**EXERCISE AIM:**
Look in the material below for the line with "- [x] Line dividing player areas" and the line with "- [x] Display score on play screen", then set down exactly those two lines and all lines between, nothing more.
==*==
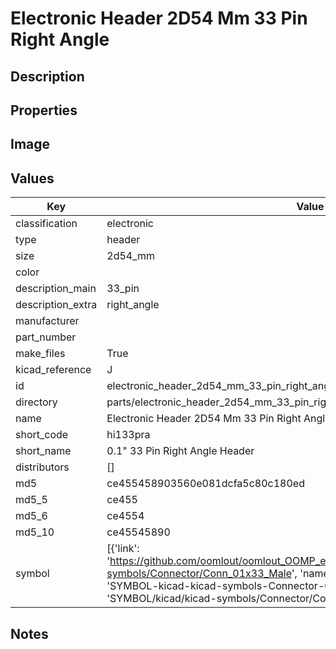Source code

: # Electronic Header 2D54 Mm 33 Pin Right Angle

## Description

## Properties


## Image


## Values

| Key | Value |
| --- | --- |
| classification | electronic |
| type | header |
| size | 2d54_mm |
| color |  |
| description_main | 33_pin |
| description_extra | right_angle |
| manufacturer |  |
| part_number |  |
| make_files | True |
| kicad_reference | J |
| id | electronic_header_2d54_mm_33_pin_right_angle |
| directory | parts/electronic_header_2d54_mm_33_pin_right_angle |
| name | Electronic Header 2D54 Mm 33 Pin Right Angle |
| short_code | hi133pra |
| short_name | 0.1" 33 Pin Right Angle Header |
| distributors | [] |
| md5 | ce455458903560e081dcfa5c80c180ed |
| md5_5 | ce455 |
| md5_6 | ce4554 |
| md5_10 | ce45545890 |
| symbol | [{'link': 'https://github.com/oomlout/oomlout_OOMP_eda_V2/tree/main/SYMBOL/kicad/kicad-symbols/Connector/Conn_01x33_Male', 'name': 'Connector : Conn_01x33_Male', 'id': 'SYMBOL-kicad-kicad-symbols-Connector-Conn_01x33_Male', 'directory': 'SYMBOL/kicad/kicad-symbols/Connector/Conn_01x33_Male/'}] |

## Notes

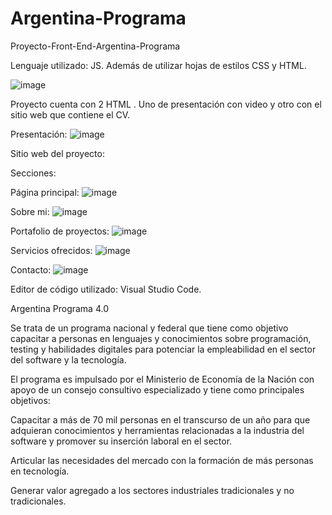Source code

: # Argentina-Programa

Proyecto-Front-End-Argentina-Programa

Lenguaje utilizado: JS. Además de utilizar hojas de estilos CSS y HTML.

![image](https://user-images.githubusercontent.com/92988456/219126001-10f3a023-3bff-4b2d-a1a5-f8d24f8509cf.png)

Proyecto cuenta con 2 HTML . Uno de presentación con video y otro con el sitio web que contiene el CV.

Presentación:
![image](https://user-images.githubusercontent.com/92988456/219126477-8034f733-695e-4b14-afe5-f8f1b6754ecd.png)

Sitio web del proyecto:

Secciones:

Página principal:
![image](https://user-images.githubusercontent.com/92988456/219126755-dc4f3f4d-3bb5-4e8f-99b4-f3f170c341cd.png)

Sobre mi:
![image](https://user-images.githubusercontent.com/92988456/219126870-238d8f58-f777-427f-91b2-498dcd7ee369.png)

Portafolio de proyectos:
![image](https://user-images.githubusercontent.com/92988456/219127008-8d4d4031-95c2-41e7-9b79-2f2d499a28da.png)

Servicios ofrecidos:
![image](https://user-images.githubusercontent.com/92988456/219127088-b8cb13a7-88ce-499c-a8ff-b3f05640104a.png)

Contacto:
![image](https://user-images.githubusercontent.com/92988456/219127965-a8419cbc-b8db-4ddb-984e-e42d8abb6425.png)

Editor de código utilizado: Visual Studio Code.

Argentina Programa 4.0

Se trata de un programa nacional y federal que tiene como objetivo capacitar a personas en lenguajes y conocimientos sobre programación, testing y habilidades digitales para potenciar la empleabilidad en el sector del software y la tecnología.

El programa es impulsado por el Ministerio de Economía de la Nación con apoyo de un consejo consultivo especializado y tiene como principales objetivos:

Capacitar a más de 70 mil personas en el transcurso de un año para que adquieran conocimientos y herramientas relacionadas a la industria del software y promover su inserción laboral en el sector.

Articular las necesidades del mercado con la formación de más personas en tecnología.

Generar valor agregado a los sectores industriales tradicionales y no tradicionales.
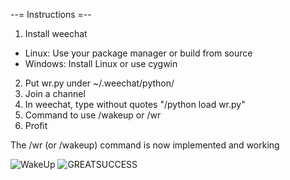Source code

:--= Instructions =--

1) Install weechat
 * Linux: Use your package manager or build from source
 * Windows: Install Linux or use cygwin
2) Put wr.py under ~/.weechat/python/ 
3) Join a channel
4) In weechat, type without quotes "/python load wr.py"
5) Command to use /wakeup or /wr
5) Profit

The /wr (or /wakeup) command is now implemented and working

![WakeUp](http://i.imagebanana.com/img/xc33lbua/weechat0.3.8_090.png)
![GREATSUCCESS](http://ompldr.org/vZ20zOA)
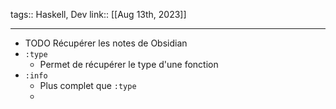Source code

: tags:: Haskell, Dev
link::
[[Aug 13th, 2023]]
***

- TODO Récupérer les notes de Obsidian
- `:type`
	- Permet de récupérer le type d'une fonction
- `:info`
	- Plus complet que `:type`
	-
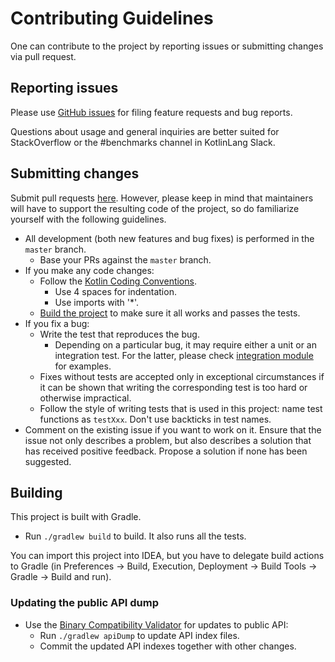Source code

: # Contributing Guidelines

One can contribute to the project by reporting issues or submitting changes via pull request.

## Reporting issues

Please use [GitHub issues](https://github.com/Kotlin/kotlinx-benchmark/issues) for filing feature requests and bug reports.

Questions about usage and general inquiries are better suited for StackOverflow or the #benchmarks channel in KotlinLang Slack.

## Submitting changes

Submit pull requests [here](https://github.com/Kotlin/kotlinx-benchmark/pulls).
However, please keep in mind that maintainers will have to support the resulting code of the project,
so do familiarize yourself with the following guidelines.

* All development (both new features and bug fixes) is performed in the `master` branch.
    * Base your PRs against the `master` branch.
* If you make any code changes:
    * Follow the [Kotlin Coding Conventions](https://kotlinlang.org/docs/reference/coding-conventions.html).
        * Use 4 spaces for indentation.
        * Use imports with '*'.
    * [Build the project](#building) to make sure it all works and passes the tests.
* If you fix a bug:
    * Write the test that reproduces the bug.
        * Depending on a particular bug, it may require either a unit or an integration test. For the latter, please check [integration module](integration/src/test) for examples.
    * Fixes without tests are accepted only in exceptional circumstances if it can be shown that writing the
      corresponding test is too hard or otherwise impractical.
    * Follow the style of writing tests that is used in this project:
      name test functions as `testXxx`. Don't use backticks in test names.
* Comment on the existing issue if you want to work on it. Ensure that the issue not only describes a problem, but also describes a solution that has received positive feedback. Propose a solution if none has been suggested.

## Building

This project is built with Gradle.

* Run `./gradlew build` to build. It also runs all the tests.

You can import this project into IDEA, but you have to delegate build actions
to Gradle (in Preferences -> Build, Execution, Deployment -> Build Tools -> Gradle -> Build and run).

### Updating the public API dump

* Use the [Binary Compatibility Validator](https://github.com/Kotlin/binary-compatibility-validator/blob/master/README.md) for updates to public API:
    * Run `./gradlew apiDump` to update API index files.
    * Commit the updated API indexes together with other changes.
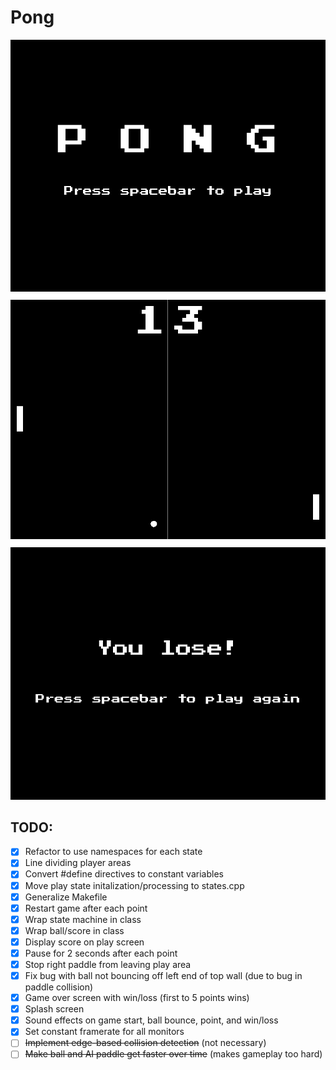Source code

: # Pong

![Title Screen](screenshot1.png?raw=true "Title Screen")
![Gameplay](screenshot2.png?raw=true "Gameplay")
![Game Over](screenshot3.png?raw=true "Game Over")

## TODO:
- [x] Refactor to use namespaces for each state
- [x] Line dividing player areas
- [x] Convert #define directives to constant variables
- [x] Move play state initalization/processing to states.cpp
- [x] Generalize Makefile
- [x] Restart game after each point
- [x] Wrap state machine in class
- [x] Wrap ball/score in class
- [x] Display score on play screen
- [x] Pause for 2 seconds after each point
- [x] Stop right paddle from leaving play area
- [x] Fix bug with ball not bouncing off left end of top wall (due to bug in paddle collision) 
- [x] Game over screen with win/loss (first to 5 points wins)
- [x] Splash screen
- [x] Sound effects on game start, ball bounce, point, and win/loss
- [x] Set constant framerate for all monitors
- [ ] ~~Implement edge-based collision detection~~ (not necessary)
- [ ] ~~Make ball and AI paddle get faster over time~~ (makes gameplay too hard)
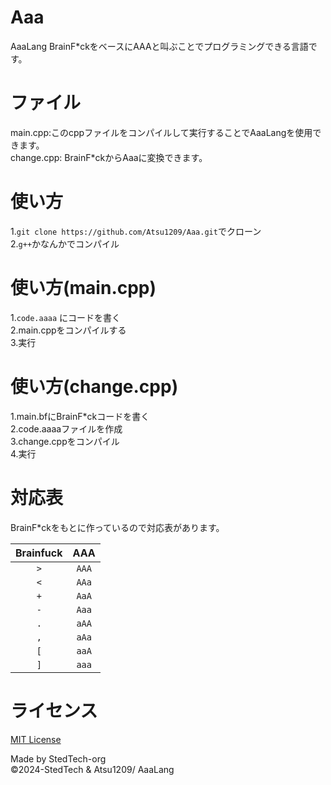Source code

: # Aaa
AaaLang BrainF*ckをベースにAAAと叫ぶことでプログラミングできる言語です。  

# ファイル
main.cpp:このcppファイルをコンパイルして実行することでAaaLangを使用できます。  
change.cpp: BrainF*ckからAaaに変換できます。  

# 使い方
1.`git clone https://github.com/Atsu1209/Aaa.git`でクローン  
2.`g++`かなんかでコンパイル

# 使い方(main.cpp)
1.`code.aaaa` にコードを書く  
2.main.cppをコンパイルする  
3.実行  

# 使い方(change.cpp)
1.main.bfにBrainF*ckコードを書く  
2.code.aaaaファイルを作成  
3.change.cppをコンパイル  
4.実行  

# 対応表
BrainF*ckをもとに作っているので対応表があります。  

|Brainfuck|AAA|
|:---:|:---:|
|`>`|`AAA`|
|`<`|`AAa`|
|`+`|`AaA`|
|`-`|`Aaa`|
|`.`|`aAA`|
|`,`|`aAa`|
|`[`|`aaA`|
|`]`|`aaa`|

# ライセンス

[MIT License](https://github.com/Atsu1209/Aaa/blob/main/LICENSE "MIT License")

Made by StedTech-org  
©️2024-StedTech & Atsu1209/ AaaLang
==*==
**OUTPUT:**
- [x] Line dividing player areas
- [x] Convert #define directives to constant variables
- [x] Move play state initalization/processing to states.cpp
- [x] Generalize Makefile
- [x] Restart game after each point
- [x] Wrap state machine in class
- [x] Wrap ball/score in class
- [x] Display score on play screen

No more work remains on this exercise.